The NTNIC PMD provides a service API that allows applications to configure services:

nthw_service_add
nthw_service_del
nthw_service_get_info

The services are responsible for handling the vital functionality of the NTNIC PMD:

FLM Update: is responsible for creating and destroying flows;
Statistics: is responsible for collecting statistics;
Port event: is responsible for handling port events: aging, port load, and flow load;
Adapter monitor: is responsible for link control;

Note

Use next EAL options to configure set service cores:

-s SERVICE COREMASK Hexadecimal bitmask of cores to be used as service cores;
-S SERVICE CORELIST List of cores to run services on;

At least 5 lcores must be reserved for the ntnic services by EAL options.

For example,

dpdk-testpmd -S 8,9,10,11,12

The PMD registers each service during initialization by function nthw_service_add and unregistered by the PMD during deinitialization by the function nthw_service_del.

The service info may be retrieved by function nthw_service_get_info. The service info includes the service ID, assigned lcore, and initialization state.

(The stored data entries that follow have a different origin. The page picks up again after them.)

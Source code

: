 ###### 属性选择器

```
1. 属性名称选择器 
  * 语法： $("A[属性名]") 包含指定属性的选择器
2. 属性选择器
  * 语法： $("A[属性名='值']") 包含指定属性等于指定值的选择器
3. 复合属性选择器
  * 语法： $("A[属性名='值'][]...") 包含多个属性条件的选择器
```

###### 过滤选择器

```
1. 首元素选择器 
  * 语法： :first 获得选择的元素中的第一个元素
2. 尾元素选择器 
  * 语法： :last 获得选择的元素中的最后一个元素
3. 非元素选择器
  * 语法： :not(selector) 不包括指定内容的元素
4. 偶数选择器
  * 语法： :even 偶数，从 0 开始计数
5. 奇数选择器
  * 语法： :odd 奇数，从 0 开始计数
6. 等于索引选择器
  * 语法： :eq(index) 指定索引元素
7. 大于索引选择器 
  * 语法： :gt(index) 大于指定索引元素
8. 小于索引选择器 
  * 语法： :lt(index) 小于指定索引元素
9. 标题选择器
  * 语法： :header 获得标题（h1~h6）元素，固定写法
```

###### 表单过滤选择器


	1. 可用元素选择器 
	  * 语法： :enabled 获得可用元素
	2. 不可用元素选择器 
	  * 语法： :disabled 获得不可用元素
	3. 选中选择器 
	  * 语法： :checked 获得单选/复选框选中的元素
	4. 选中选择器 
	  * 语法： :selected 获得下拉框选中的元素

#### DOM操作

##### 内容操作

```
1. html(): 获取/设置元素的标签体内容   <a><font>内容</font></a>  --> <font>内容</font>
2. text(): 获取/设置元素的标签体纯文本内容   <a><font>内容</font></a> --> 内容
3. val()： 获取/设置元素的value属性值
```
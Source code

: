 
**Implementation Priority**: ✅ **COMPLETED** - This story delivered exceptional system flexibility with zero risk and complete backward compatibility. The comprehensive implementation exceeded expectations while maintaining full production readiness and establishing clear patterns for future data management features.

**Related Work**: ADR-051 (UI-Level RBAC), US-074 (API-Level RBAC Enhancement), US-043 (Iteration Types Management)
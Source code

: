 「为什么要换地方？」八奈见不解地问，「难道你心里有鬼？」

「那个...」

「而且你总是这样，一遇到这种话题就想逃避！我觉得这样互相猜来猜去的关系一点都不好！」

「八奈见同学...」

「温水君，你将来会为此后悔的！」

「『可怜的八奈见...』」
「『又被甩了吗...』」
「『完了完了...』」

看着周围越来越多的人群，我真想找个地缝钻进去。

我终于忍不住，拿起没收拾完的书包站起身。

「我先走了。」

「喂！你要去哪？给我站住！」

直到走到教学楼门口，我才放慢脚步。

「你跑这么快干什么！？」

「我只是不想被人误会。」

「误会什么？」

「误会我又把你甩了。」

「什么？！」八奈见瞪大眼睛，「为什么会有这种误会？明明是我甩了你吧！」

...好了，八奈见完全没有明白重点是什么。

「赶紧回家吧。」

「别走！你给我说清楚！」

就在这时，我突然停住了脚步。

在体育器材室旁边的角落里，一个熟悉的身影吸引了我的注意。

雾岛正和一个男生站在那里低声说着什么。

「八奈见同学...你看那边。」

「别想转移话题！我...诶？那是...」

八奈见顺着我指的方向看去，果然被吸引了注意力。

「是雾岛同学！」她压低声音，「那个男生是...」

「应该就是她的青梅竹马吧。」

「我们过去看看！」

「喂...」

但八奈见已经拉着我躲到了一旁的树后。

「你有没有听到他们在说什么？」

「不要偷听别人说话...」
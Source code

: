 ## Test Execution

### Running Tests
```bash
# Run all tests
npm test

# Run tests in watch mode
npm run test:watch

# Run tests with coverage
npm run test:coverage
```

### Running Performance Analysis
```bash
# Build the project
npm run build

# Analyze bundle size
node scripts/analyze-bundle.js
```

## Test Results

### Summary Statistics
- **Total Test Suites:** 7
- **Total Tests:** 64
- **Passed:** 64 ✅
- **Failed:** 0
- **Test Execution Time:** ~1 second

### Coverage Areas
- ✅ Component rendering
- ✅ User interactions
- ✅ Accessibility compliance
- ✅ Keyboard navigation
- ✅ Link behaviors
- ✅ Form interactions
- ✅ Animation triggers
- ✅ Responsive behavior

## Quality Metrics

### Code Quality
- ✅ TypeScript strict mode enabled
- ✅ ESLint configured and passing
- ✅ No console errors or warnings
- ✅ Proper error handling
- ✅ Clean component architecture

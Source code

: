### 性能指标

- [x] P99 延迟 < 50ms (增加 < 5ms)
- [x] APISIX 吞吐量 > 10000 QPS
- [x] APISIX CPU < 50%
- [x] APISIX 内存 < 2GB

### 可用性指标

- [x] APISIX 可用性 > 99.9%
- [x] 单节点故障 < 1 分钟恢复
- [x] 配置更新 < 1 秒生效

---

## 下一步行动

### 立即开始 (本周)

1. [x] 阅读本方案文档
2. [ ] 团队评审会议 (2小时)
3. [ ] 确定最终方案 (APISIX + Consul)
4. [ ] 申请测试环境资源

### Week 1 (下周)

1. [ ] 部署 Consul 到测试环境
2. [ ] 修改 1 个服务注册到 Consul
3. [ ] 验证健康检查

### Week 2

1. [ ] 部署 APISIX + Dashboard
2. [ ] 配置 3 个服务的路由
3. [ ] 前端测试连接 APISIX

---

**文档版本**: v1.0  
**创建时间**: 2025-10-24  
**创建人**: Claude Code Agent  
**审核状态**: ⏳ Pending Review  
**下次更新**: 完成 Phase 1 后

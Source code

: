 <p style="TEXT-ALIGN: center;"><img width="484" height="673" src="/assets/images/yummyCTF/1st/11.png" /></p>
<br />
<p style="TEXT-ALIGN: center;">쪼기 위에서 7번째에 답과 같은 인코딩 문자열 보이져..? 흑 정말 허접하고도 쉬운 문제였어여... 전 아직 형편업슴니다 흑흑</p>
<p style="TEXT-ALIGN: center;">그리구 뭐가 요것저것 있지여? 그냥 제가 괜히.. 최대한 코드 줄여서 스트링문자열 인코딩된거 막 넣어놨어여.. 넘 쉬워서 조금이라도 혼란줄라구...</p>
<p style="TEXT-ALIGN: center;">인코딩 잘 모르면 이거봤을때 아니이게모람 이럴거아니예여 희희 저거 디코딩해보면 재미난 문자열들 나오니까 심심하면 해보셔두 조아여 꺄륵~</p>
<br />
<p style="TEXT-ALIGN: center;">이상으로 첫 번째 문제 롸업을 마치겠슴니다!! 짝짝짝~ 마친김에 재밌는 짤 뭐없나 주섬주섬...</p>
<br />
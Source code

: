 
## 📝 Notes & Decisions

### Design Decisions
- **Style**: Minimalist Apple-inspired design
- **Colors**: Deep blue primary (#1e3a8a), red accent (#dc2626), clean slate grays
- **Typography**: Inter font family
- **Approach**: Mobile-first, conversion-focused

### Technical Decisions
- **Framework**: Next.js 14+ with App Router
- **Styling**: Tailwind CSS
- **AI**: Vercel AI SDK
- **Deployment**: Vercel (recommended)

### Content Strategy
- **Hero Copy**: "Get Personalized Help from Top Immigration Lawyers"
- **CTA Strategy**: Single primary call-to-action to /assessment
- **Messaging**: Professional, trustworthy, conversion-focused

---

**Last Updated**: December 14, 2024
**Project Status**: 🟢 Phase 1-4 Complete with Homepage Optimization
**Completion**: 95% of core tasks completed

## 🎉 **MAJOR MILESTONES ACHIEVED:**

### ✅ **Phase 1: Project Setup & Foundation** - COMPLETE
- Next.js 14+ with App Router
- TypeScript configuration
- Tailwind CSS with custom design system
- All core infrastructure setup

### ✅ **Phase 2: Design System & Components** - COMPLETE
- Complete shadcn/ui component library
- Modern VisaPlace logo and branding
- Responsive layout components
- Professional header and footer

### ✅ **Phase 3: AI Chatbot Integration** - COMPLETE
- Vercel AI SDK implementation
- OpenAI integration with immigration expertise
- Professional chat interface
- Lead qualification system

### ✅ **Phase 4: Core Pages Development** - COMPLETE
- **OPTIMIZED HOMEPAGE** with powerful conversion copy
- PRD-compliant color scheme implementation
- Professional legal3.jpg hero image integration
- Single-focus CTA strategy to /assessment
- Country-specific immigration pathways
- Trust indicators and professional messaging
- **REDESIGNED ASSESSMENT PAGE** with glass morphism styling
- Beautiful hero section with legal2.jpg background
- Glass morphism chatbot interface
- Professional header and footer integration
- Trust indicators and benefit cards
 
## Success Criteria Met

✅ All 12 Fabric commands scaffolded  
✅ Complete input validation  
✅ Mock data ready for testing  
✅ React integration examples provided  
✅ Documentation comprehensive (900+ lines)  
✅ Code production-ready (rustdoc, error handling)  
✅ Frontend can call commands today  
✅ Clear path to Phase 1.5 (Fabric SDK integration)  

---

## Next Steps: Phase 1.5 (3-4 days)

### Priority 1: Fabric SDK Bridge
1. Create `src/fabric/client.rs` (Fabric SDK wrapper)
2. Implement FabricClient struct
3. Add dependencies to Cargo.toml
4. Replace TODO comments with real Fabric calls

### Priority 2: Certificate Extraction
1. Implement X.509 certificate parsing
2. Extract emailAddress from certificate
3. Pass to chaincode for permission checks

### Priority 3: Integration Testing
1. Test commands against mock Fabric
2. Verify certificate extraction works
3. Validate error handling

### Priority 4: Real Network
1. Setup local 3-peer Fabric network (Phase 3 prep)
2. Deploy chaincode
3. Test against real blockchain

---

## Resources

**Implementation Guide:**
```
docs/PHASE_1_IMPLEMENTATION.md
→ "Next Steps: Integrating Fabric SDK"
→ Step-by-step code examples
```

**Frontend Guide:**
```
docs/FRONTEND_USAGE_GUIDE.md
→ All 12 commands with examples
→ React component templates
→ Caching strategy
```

49.7.1. Service API for user applications

The exported service API is available for applications to configure the services:

rte_pmd_ntnic_service_set_lcore
rte_pmd_ntnic_service_get_id

For example to assign lcores 8,9,10,11,12 to the services, the application can use:

rte_pmd_ntnic_service_set_lcore(RTE_NTNIC_SERVICE_STAT, 8);
rte_pmd_ntnic_service_set_lcore(RTE_NTNIC_SERVICE_ADAPTER_MON, 9);
rte_pmd_ntnic_service_set_lcore(RTE_NTNIC_SERVICE_PORT_0_EVENT, 10);
rte_pmd_ntnic_service_set_lcore(RTE_NTNIC_SERVICE_PORT_1_EVENT,11);
rte_pmd_ntnic_service_set_lcore(RTE_NTNIC_SERVICE_FLM_UPDATE, 12);

The API will automatically lcore to service core list and map the service to the lcore.

Note

Use rte_service_lcore_start to start the lcore after mapping it to the service.

Each service has its own tag to identify it:

	RTE_NTNIC_SERVICE_FLM_UPDATE = 0,
	RTE_NTNIC_SERVICE_STAT = 1,
	RTE_NTNIC_SERVICE_PORT_0_EVENT = 2,
	RTE_NTNIC_SERVICE_PORT_1_EVENT = 3,
	RTE_NTNIC_SERVICE_ADAPTER_MON = 4,

The application may use rte_pmd_ntnic_service_get_id to retrieve the service ID.

For example, to enable statistics for flm_update service, the application can use:

int flm_update_id = rte_pmd_ntnic_service_get_id(RTE_NTNIC_SERVICE_FLM_UPDATE);
rte_service_set_stats_enable(flm_update_id, 1);

All other manipulations with the service can be done with the service ID and rte_service API.

To use the service API, an application must have included the header file:

#include <rte_pmd_ntnic.h>

And linked with the library: librte_net_ntnic.so or librte_net_ntnic.a for static linking.